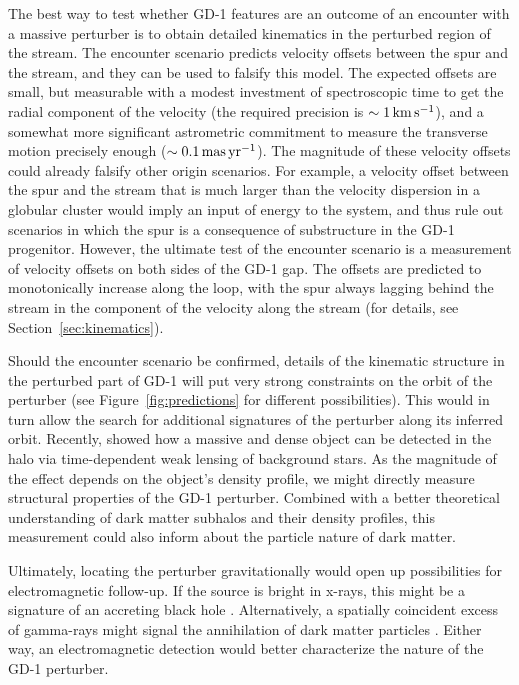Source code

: \documentclass[twocolumn]{aastex62}
\begin{document}
The best way to test whether GD-1 features are an outcome of an encounter with a massive perturber is to obtain detailed kinematics in the perturbed region of the stream.
The encounter scenario predicts velocity offsets between the spur and the stream, and they can be used to falsify this model.
The expected offsets are small, but measurable with a modest investment of spectroscopic time to get the radial component of the velocity (the required precision is $\sim1\,\rm km\,s^{-1}$), and a somewhat more significant astrometric commitment to measure the transverse motion precisely enough ($\sim0.1\,\rm mas\,yr^{-1}$).
The magnitude of these velocity offsets could already falsify other origin scenarios.
For example, a velocity offset between the spur and the stream that is much larger than the velocity dispersion in a globular cluster would imply an input of energy to the system, and thus rule out scenarios in which the spur is a consequence of substructure in the GD-1 progenitor.
However, the ultimate test of the encounter scenario is a measurement of velocity offsets on both sides of the GD-1 gap.
The offsets are predicted to monotonically increase along the loop, with the spur always lagging behind the stream in the component of the velocity along the stream (for details, see Section~\ref{sec:kinematics}).

Should the encounter scenario be confirmed, details of the kinematic structure in the perturbed part of GD-1 will put very strong constraints on the orbit of the perturber (see Figure~\ref{fig:predictions} for different possibilities).
This would in turn allow the search for additional signatures of the perturber along its inferred orbit.
Recently, \citet{vantilburg2018} showed how a massive and dense object can be detected in the halo via time-dependent weak lensing of background stars.
As the magnitude of the effect depends on the object's density profile, we might directly measure structural properties of the GD-1 perturber.
Combined with a better theoretical understanding of dark matter subhalos and their density profiles, this measurement could also inform about the particle nature of dark matter.

Ultimately, locating the perturber gravitationally would open up possibilities for electromagnetic follow-up.
If the source is bright in x-rays, this might be a signature of an accreting black hole \citep[e.g.,][]{bailyn1995}.
Alternatively, a spatially coincident excess of gamma-rays might signal the annihilation of dark matter particles \citep[similarly to the results of searches at the locations of dwarf galaxies, e.g.,][]{hooper2015}.
Either way, an electromagnetic detection would better characterize the nature of the GD-1 perturber.
\end{document}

--

To do
The entries need to be restated exactly, and their pictures left out.

Result of this exercise
Source code

: \documentclass[twocolumn]{aastex62}
\begin{document}
The best way to test whether GD-1 features are an outcome of an encounter with a massive perturber is to obtain detailed kinematics in the perturbed region of the stream.
The encounter scenario predicts velocity offsets between the spur and the stream, and they can be used to falsify this model.
The expected offsets are small, but measurable with a modest investment of spectroscopic time to get the radial component of the velocity (the required precision is $\sim1\,\rm km\,s^{-1}$), and a somewhat more significant astrometric commitment to measure the transverse motion precisely enough ($\sim0.1\,\rm mas\,yr^{-1}$).
The magnitude of these velocity offsets could already falsify other origin scenarios.
For example, a velocity offset between the spur and the stream that is much larger than the velocity dispersion in a globular cluster would imply an input of energy to the system, and thus rule out scenarios in which the spur is a consequence of substructure in the GD-1 progenitor.
However, the ultimate test of the encounter scenario is a measurement of velocity offsets on both sides of the GD-1 gap.
The offsets are predicted to monotonically increase along the loop, with the spur always lagging behind the stream in the component of the velocity along the stream (for details, see Section~\ref{sec:kinematics}).

Should the encounter scenario be confirmed, details of the kinematic structure in the perturbed part of GD-1 will put very strong constraints on the orbit of the perturber (see Figure~\ref{fig:predictions} for different possibilities).
This would in turn allow the search for additional signatures of the perturber along its inferred orbit.
Recently, \citet{vantilburg2018} showed how a massive and dense object can be detected in the halo via time-dependent weak lensing of background stars.
As the magnitude of the effect depends on the object's density profile, we might directly measure structural properties of the GD-1 perturber.
Combined with a better theoretical understanding of dark matter subhalos and their density profiles, this measurement could also inform about the particle nature of dark matter.

Ultimately, locating the perturber gravitationally would open up possibilities for electromagnetic follow-up.
If the source is bright in x-rays, this might be a signature of an accreting black hole \citep[e.g.,][]{bailyn1995}.
Alternatively, a spatially coincident excess of gamma-rays might signal the annihilation of dark matter particles \citep[similarly to the results of searches at the locations of dwarf galaxies, e.g.,][]{hooper2015}.
Either way, an electromagnetic detection would better characterize the nature of the GD-1 perturber.
\end{document}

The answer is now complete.